With the original engine mounts fitted, the engine was not level.  So using the wood under the sump I raised the inlet side around 15mm to bring the bottom of the engine (sump) horizontal with the ground, when viewed from the front of the car.

Next I replicated the four flat plates.  This time out of 6mm steel instead of the previous 5mm.  For the diagonals I used 5mm thick 45mm box section.  This compares with the 1.5mm tube used previously.

Cutting these box sections to fit was a very difficult task.  Multiple compound angles and all work being undertaken with the engine in situ.  On the exhaust side I was having to work in between the small gaps between the exhaust headers - very difficult indeed.

In the end I got there.  Had them tack welded by Ashby Welding ready for a trial fit.  They fitted perfectly, with the horizontal plates resting on new rubbers, without any clamping and with absolutely no stress applied to the mounts or rubbers.  Back to the welders to have them fully welded up and here is the end result.  A very nice job done by the welder.

These have been painted up, fitted to the car and bungs inserted into the bolt holes to protect from water ingress.

Another long term to-do list job completed and hopefully another piece of reliability added to the car.


  1. Think you've done a fantastic job on the engine mounts.

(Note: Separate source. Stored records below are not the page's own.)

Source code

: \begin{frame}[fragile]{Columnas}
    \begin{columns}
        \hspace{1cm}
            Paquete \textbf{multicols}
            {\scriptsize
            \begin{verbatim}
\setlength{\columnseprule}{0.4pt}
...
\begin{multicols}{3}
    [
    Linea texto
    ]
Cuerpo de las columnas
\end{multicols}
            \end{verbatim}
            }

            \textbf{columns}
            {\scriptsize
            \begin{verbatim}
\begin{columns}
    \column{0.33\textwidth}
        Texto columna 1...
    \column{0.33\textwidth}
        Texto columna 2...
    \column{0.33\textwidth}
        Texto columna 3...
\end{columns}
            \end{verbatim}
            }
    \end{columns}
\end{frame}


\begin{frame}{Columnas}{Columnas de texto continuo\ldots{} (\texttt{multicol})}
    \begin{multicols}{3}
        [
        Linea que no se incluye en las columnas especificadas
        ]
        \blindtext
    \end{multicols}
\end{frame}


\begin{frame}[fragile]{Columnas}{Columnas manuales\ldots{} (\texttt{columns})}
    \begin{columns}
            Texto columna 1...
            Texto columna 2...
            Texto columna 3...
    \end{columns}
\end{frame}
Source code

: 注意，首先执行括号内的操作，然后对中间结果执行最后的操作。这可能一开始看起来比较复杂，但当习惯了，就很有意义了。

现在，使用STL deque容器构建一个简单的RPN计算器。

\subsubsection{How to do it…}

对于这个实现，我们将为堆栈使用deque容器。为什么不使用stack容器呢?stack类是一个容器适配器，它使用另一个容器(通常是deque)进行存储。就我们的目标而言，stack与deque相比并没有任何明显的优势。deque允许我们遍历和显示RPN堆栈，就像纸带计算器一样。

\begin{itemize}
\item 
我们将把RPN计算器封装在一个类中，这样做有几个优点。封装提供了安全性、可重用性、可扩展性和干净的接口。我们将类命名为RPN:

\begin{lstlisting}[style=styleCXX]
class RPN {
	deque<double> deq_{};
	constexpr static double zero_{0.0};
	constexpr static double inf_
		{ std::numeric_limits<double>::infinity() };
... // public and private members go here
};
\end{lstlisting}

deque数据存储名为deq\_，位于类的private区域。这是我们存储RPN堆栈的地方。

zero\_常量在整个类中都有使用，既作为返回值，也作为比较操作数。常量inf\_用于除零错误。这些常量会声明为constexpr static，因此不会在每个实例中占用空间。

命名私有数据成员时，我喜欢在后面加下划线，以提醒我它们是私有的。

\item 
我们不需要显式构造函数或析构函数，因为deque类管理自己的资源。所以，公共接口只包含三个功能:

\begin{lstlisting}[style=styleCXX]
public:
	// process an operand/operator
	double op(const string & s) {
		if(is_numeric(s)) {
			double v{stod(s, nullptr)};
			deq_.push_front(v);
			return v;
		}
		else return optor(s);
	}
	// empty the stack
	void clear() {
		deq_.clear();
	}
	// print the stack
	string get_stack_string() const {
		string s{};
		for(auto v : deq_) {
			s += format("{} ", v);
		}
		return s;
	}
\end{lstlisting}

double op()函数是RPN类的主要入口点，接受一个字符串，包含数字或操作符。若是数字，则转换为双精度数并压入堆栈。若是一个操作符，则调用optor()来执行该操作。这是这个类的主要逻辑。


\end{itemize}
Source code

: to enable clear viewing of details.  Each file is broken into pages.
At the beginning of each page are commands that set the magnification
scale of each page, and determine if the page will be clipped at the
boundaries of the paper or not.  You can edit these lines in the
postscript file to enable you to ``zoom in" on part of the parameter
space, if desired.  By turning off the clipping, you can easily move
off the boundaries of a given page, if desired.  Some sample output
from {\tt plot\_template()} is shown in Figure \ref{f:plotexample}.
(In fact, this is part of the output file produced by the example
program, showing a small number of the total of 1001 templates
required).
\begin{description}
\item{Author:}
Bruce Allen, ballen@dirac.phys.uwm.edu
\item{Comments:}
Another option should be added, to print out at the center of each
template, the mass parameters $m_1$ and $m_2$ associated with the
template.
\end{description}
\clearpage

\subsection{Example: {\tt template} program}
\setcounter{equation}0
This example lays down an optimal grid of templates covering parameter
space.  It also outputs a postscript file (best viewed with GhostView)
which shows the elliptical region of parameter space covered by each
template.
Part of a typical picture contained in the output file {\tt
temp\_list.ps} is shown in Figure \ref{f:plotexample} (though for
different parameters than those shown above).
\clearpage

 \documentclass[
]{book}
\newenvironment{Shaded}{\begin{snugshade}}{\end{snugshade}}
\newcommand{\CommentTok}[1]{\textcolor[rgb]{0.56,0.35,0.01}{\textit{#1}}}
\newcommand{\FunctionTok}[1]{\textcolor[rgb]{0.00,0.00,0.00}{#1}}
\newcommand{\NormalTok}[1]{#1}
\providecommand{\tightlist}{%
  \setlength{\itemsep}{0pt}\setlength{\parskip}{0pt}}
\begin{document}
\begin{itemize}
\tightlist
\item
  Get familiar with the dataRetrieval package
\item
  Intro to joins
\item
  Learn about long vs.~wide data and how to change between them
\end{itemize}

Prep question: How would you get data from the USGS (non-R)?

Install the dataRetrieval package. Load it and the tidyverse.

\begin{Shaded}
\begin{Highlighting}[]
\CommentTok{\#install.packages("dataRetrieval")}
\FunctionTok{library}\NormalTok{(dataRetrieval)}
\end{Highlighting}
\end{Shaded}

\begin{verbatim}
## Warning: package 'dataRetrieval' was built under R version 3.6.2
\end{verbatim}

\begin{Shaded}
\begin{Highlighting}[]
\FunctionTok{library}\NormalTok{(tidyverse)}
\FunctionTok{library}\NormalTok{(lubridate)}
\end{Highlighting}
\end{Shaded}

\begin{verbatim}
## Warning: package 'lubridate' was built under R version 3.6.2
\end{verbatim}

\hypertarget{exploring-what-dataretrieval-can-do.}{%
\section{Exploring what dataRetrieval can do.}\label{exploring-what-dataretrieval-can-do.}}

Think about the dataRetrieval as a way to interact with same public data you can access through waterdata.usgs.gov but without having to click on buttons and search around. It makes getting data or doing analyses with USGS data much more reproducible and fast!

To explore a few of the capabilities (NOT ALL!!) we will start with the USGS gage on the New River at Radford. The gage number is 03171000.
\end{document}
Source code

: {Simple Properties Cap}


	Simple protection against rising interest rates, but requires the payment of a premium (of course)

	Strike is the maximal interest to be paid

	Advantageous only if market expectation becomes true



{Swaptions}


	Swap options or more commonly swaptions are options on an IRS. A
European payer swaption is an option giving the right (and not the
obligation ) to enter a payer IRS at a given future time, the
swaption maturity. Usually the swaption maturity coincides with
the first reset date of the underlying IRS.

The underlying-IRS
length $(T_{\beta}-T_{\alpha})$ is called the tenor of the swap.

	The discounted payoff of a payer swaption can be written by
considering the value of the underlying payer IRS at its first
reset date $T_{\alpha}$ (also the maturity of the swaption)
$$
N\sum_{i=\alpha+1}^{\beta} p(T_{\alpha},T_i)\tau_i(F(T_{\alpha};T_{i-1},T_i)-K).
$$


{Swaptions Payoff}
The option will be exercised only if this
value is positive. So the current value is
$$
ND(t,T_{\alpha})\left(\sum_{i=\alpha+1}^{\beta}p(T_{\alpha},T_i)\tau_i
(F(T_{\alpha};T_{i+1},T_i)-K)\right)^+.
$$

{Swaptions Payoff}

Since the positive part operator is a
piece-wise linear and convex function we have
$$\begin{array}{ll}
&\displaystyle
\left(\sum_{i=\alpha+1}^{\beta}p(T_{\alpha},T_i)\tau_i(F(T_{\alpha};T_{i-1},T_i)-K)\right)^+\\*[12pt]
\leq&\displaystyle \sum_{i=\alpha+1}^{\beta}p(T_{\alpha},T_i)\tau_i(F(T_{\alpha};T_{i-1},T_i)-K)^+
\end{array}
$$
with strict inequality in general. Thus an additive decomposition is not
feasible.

I too am worried as they seem very flimsy and my engine is not quite in line.
    Would you be able to get anymore made or be willing to share the templates to have another set made please?


  2. Upgraded engine mounts are definitely a good idea on a Tiger. Avoids any reliability issues.

    My engine is not in line with centre line of the car, I think this is quite normal. If I recall correctly, position is dictated by how close the starter motor bulge on the bell-housing can get to the chassis rail.

    Sorry, I made these manually and no easy way to replicate. I think you can buy (from ebay?) the plates that bolt to the engine. The plates that go on the rubber mounts are very straightforward. The time consuming part is getting the lenghs and angles of the tubes. It can also be very car specific, e.g. I've raised my engine to a very few millimietres from underneath the bonnet. Even shaved the oil filler cap handle down! This allows maximum road/sump clearance with the front wishbones properly set up to be parallel with the ground.

    Anyway, thanks for getting in touch and good luck with upgrading your mounts.